The benefits of agile methodology for technology projects are now widely acknowledged. Although initially designed for internal software development projects, agile is now regularly deployed in tech implementations where both provider and customer teams are involved. While there are some clear benefits to this in terms of the ability to iterate, check in regularly and drive more cohesion between teams, there are also some challenges from a contractual perspective. Agile projects generally take a more open-ended approach, prioritising flexibility over certainty in terms of specifications, timeframes and deliverables. The result is that implementation projects using an agile methodology are often light on detail in these areas, even though the end product – and existing software solution – is largely known at the outset.

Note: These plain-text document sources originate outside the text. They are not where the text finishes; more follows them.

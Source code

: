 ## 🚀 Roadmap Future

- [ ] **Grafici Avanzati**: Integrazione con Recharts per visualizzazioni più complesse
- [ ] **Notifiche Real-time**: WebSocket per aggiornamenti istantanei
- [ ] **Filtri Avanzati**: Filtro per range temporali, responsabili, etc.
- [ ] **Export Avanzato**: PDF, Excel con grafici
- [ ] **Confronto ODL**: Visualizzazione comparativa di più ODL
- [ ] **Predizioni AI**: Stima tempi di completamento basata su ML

The parties to these contracts need to ask themselves whether the agile contract provides an adequate roadmap for delivery of the solution.
We have found that a‘hybrid’ approach is often a valid answer – preserving core agile project management processes while being more specific around what will be delivered, at what cost, and in what timeframe.
3) Once More Unto the Breach
Data breaches are fast becoming the number one risk for organisations across the globe, so the need to deal properly with this risk is fast becoming the major priority in technology contracts. There are many complexities to address: How is a data breach defined? Where is the demarcation of responsibility for data (at rest and in transit) between the customer and provider? What is the role of third party hosting providers and who takes responsibility if they cause a breach? Who has the role of “controller” and “processor” for data protection law purposes and how will this affect the allocation of responsibilities between the parties? Liability after the fact is one thing, but just as important is defining how the parties will co-operate in the heat of the moment to discover, notify, mitigate and resolve an incident.
4) Data Without Borders
The dominance of SaaS platforms and cloud-based infrastructure in today’s technology stacks has led to a big increase in cross-border data flows. This is coupled with a number of significant recent developments in the law governing international data transfers, both here and overseas. Further afield, the Schrems II decision last year invalidated the Privacy Shield mechanism previously used as the legal basis for sending data between Europe and the US. More recently, the European Commission has released a new set of ‘Standard Contractual Clauses’ that must be used in most circumstances where there’s a transfer of data from the EU to any outside country not deemed “adequate” by the Europeans (i.e. most of them). In New Zealand (which helpfully does have adequacy for now), the Privacy Act 2020 recently imposed a new regime(including optional model contract clauses) for disclosure of personal data outside New Zealand – although transfers to cloud hosting providers and others processing data purely on someone else’s behalf are not caught. All this means a thorough assessment of the data flows involved, and the legal obligations that apply, is a key component of most tech deals.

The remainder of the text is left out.